I think that confirms that my choice for IO::AtomicFile is a good one ;-)

The second part, which I can see was a little confusing, is as follows: (I am on win32, but want to be portable)

I have a server process and it often needs to read config files for instructions. I expect the file to always be readable, but one time it wasn't (I think I was in the debugger and maybe viewing the file also, no locking that I am aware of...). Instead of just throwing out the job, I figured I could retry opening the file a few times, maybe sleeping .1 sec in between? Is this just overkill? Curious, if you are manually editing a crontab file in vi and cron runs, what happens? (I don't have unix or cron...just use windows and we don't expect users to edit config files behind our backs ;-)

thanks for any defensive programming ideas !

Comment on Re: Re: Re: file handling question
Re: Re: Re: Re: file handling question
by graff (Chancellor) on Dec 17, 2003 at 17:59 UTC
    Curious, if you are manually editing a crontab file in vi and cron runs, what happens?

    cron is always running -- it's a daemon.
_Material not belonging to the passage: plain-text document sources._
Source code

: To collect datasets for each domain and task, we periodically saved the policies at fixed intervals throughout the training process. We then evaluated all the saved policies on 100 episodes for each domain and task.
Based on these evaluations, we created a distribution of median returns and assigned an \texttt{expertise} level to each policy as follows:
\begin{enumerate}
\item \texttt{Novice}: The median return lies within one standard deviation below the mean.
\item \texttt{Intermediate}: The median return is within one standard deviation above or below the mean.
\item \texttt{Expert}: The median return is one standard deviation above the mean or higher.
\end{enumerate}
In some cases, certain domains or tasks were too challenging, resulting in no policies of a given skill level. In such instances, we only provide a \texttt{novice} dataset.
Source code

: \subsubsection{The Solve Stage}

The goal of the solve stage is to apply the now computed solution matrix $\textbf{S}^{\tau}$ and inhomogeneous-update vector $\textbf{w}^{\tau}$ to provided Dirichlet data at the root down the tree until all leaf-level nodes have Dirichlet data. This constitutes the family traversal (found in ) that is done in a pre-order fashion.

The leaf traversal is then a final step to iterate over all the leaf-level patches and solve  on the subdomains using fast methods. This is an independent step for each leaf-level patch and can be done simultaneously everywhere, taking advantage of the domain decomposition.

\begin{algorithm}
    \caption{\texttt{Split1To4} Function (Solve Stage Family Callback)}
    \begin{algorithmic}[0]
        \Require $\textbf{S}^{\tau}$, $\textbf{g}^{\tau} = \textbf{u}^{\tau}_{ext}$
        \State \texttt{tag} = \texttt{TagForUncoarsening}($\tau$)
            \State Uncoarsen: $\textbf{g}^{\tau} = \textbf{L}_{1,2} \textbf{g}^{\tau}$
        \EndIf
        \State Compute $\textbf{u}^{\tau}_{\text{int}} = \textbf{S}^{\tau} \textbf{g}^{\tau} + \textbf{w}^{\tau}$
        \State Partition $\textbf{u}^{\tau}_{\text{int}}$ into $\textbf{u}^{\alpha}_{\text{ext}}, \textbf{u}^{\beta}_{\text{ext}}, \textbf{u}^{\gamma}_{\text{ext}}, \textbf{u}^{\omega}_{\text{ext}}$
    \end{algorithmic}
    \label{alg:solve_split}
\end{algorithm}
When it starts (at boot-up), it looks for crontab files in a specific directory, reads all the ones that are present, and sets "alarm" signals for when the various jobs are supposed to run. The files are organized by user; root always has a crontab file, and it's up to the sysadmin to decide whether other users can have their own crontabs as well.

    There's a specific unix command called "crontab" that you run to view or edit the crontab file; if you say "crontab -e" to edit it, your default editor is invoked on a copy of your existing crontab file (or on a new file, if you never used cron before), and when you exit the editor, the "crontab" utility takes over again -- it replaces the original file with the edited copy, and sends a signal to the cron daemon that will cause cron to re-initialize based on the updated file. If you added a command to your crontab file that is supposed to run at noon every day, and you close the editor 30 seconds after noon, the command won't run till tomorrow.

    Most problems are avoided by keeping crontab files separated by user. Of course, on unix, a single user can be running a number of command-line shells at once, and could try to edit the same crontab file from two separate shells (this is quite possible, e.g. when two or more people, working in different locations, can log in as root); but "crontab -e" uses flock, and will not allow concurrent edits of the file.